Meru

Meru

2015, R, 87 min. Directed by Jimmy Chin, Elizabeth Chai Vasarhelyi.

REVIEWED By Steve Davis, Fri., Sept. 4, 2015

A remarkable documentary in its own right, the affecting Meru recounts the efforts of three American mountain climbers on two separate occasions (the first in 2008, the second in 2011) to ascend the harsh Mt. Meru Peak in northern India. Known as the Shark Fin, the mountain’s aptly named peak had proven insurmountable for most skilled mountaineers, an elusive Holy Grail in the world of big rocks. Two experienced and professionally connected climbing veterans, Conrad Anker and Jimmy Chin, and a younger, less-seasoned climber, Renan Ozturk, comprised the team. Ozturk’s responsibilities entailed shooting film footage of the two expeditions, providing a valuable service for this fairly personalized film about the trust that’s built through friendship and how that bond can survive adversity. The three men’s individual and joint stories wondrously unfold, sometimes catching you off-guard with a couple of surprising turns that provide the movie with meatier drama than you might anticipate at the outset. (Think maybe Hands on a Hard Body or The King of Kong.) Getting to the top of the world isn’t easy, not to mention further complications that stack the odds against the ambitious trio.

By the looks of the credits, Meru is a family affair and group effort, meaning that most of the people affected by the two treks participated in the making of this film. (Some also double as talking heads, giving their on-camera perspectives regarding narrative elements.) That might explain why the movie hits you on a gut level, given that the participants had something at stake, something to lose. Ozturk’s cinematography is often spectacular, capturing breathtaking moments of snowy eloquence, and intimate ones of climbers performing tasks while dangling aside a mountain or from other places unthinkable for most of us.

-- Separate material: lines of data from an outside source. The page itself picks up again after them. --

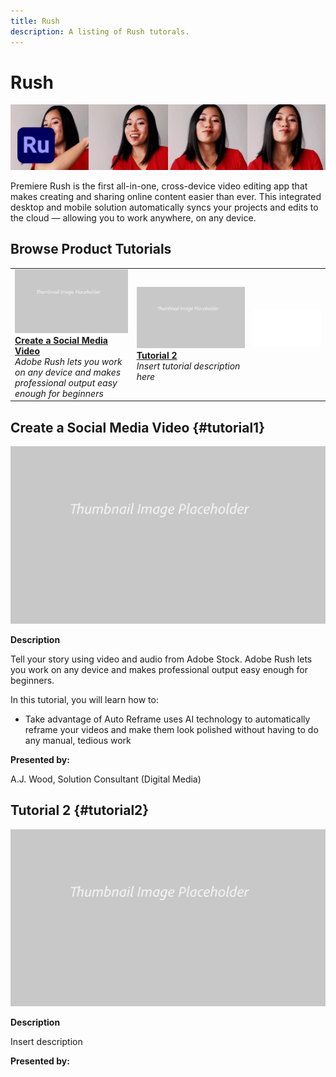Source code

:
 ```yaml
---
title: Rush
description: A listing of Rush tutorals.
---
```


# Rush

![Tutorial Hero Image](../assets/Rush.jpg)

Premiere Rush is the first all-in-one, cross-device video editing app that makes creating and sharing online content easier than ever. This integrated desktop and mobile solution automatically syncs your projects and edits to the cloud — allowing you to work anywhere, on any device.

## Browse Product Tutorials

<table>
<tr>
 <td>
   <a href="rush.md#tutorial1">
      <img alt="Create a Social Media Video" src="../assets//table_placeholder.png" />
   </a>
    <div>
   <a href="rush.md#tutorial1"><strong>Create a Social Media Video</strong></a>
    </div>
    <em>Adobe Rush lets you work on any device and makes professional output easy enough for beginners</em>
    <br>
  </td>
  <td>
    <a href="rush.md#tutorial2">
        <img alt="Tutorial 2" src="../assets/table_placeholder.png" />
    </a>
    <div>
    <a href="rush.md#tutorial2"><strong>Tutorial 2</strong></a>
    </div>
    <em>Insert tutorial description here</em>
    <br>
  </td>
  <td>
    <img alt="Spacer" src="../assets/Whitespacer.png" />
    <div>
    <br>
  </td>
</tr>
</table>

## Create a Social Media Video {#tutorial1}

![Video Hero Placeholder Image](../assets/table_placeholder.png)

**Description**

Tell your story using video and audio from Adobe Stock. Adobe Rush lets you work on any device and makes professional output easy enough for beginners. 

In this tutorial, you will learn how to:
* Take advantage of Auto Reframe uses AI technology to automatically reframe your videos and make them look polished without having to do any manual, tedious work

**Presented by:**

A.J. Wood, Solution Consultant (Digital Media)

## Tutorial 2 {#tutorial2}

![Video Hero Placeholder Image](../assets/table_placeholder.png)

**Description**

Insert description

**Presented by:**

For most of us, it’s difficult to fathom why any sane person would risk his or her life to navigate crevices and footholds or rappel down a sheer cliff, all for the glory of achieving another pinnacle, both literal and figurative. Meru sheds some light on the ascenders’ fascination with the dangerous art of mountain climbing, though you will be dumbfounded by the choices of one, maybe two, of the team’s members when deciding whether to join the second expedition. (Suffice it to say: Snow and mountains can be a dangerous combination.) Undoubtedly, the reason is as plain as George Mallory’s comment: Because it’s there, because it’s there.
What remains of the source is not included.